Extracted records
******************************

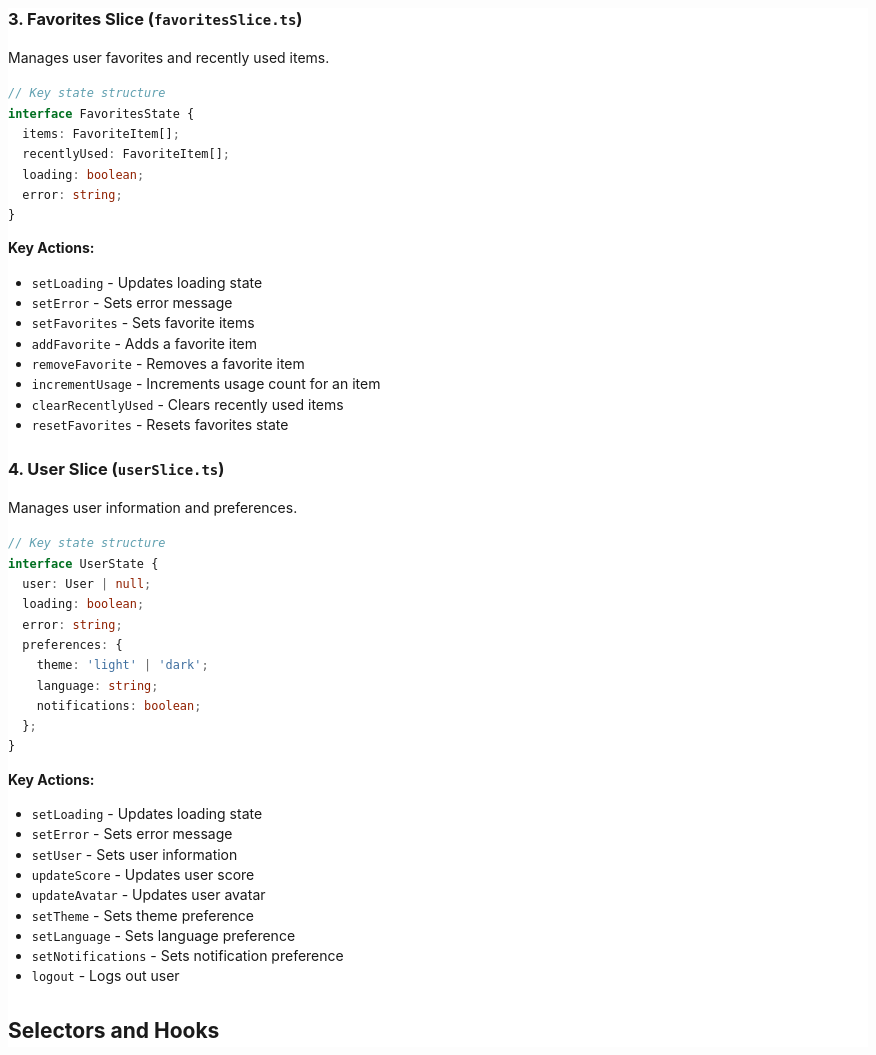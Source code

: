 ### 3. Favorites Slice (`favoritesSlice.ts`)

Manages user favorites and recently used items.

```typescript
// Key state structure
interface FavoritesState {
  items: FavoriteItem[];
  recentlyUsed: FavoriteItem[];
  loading: boolean;
  error: string;
}
```

**Key Actions:**
- `setLoading` - Updates loading state
- `setError` - Sets error message
- `setFavorites` - Sets favorite items
- `addFavorite` - Adds a favorite item
- `removeFavorite` - Removes a favorite item
- `incrementUsage` - Increments usage count for an item
- `clearRecentlyUsed` - Clears recently used items
- `resetFavorites` - Resets favorites state

### 4. User Slice (`userSlice.ts`)

Manages user information and preferences.

```typescript
// Key state structure
interface UserState {
  user: User | null;
  loading: boolean;
  error: string;
  preferences: {
    theme: 'light' | 'dark';
    language: string;
    notifications: boolean;
  };
}
```

**Key Actions:**
- `setLoading` - Updates loading state
- `setError` - Sets error message
- `setUser` - Sets user information
- `updateScore` - Updates user score
- `updateAvatar` - Updates user avatar
- `setTheme` - Sets theme preference
- `setLanguage` - Sets language preference
- `setNotifications` - Sets notification preference
- `logout` - Logs out user

## Selectors and Hooks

******************************

_HOW TO COMPLETE THIS TASK_: Your task is to collect every line above that contains the word "information".

_FINISHED EXERCISE_:
Manages user information and preferences.
- `setUser` - Sets user information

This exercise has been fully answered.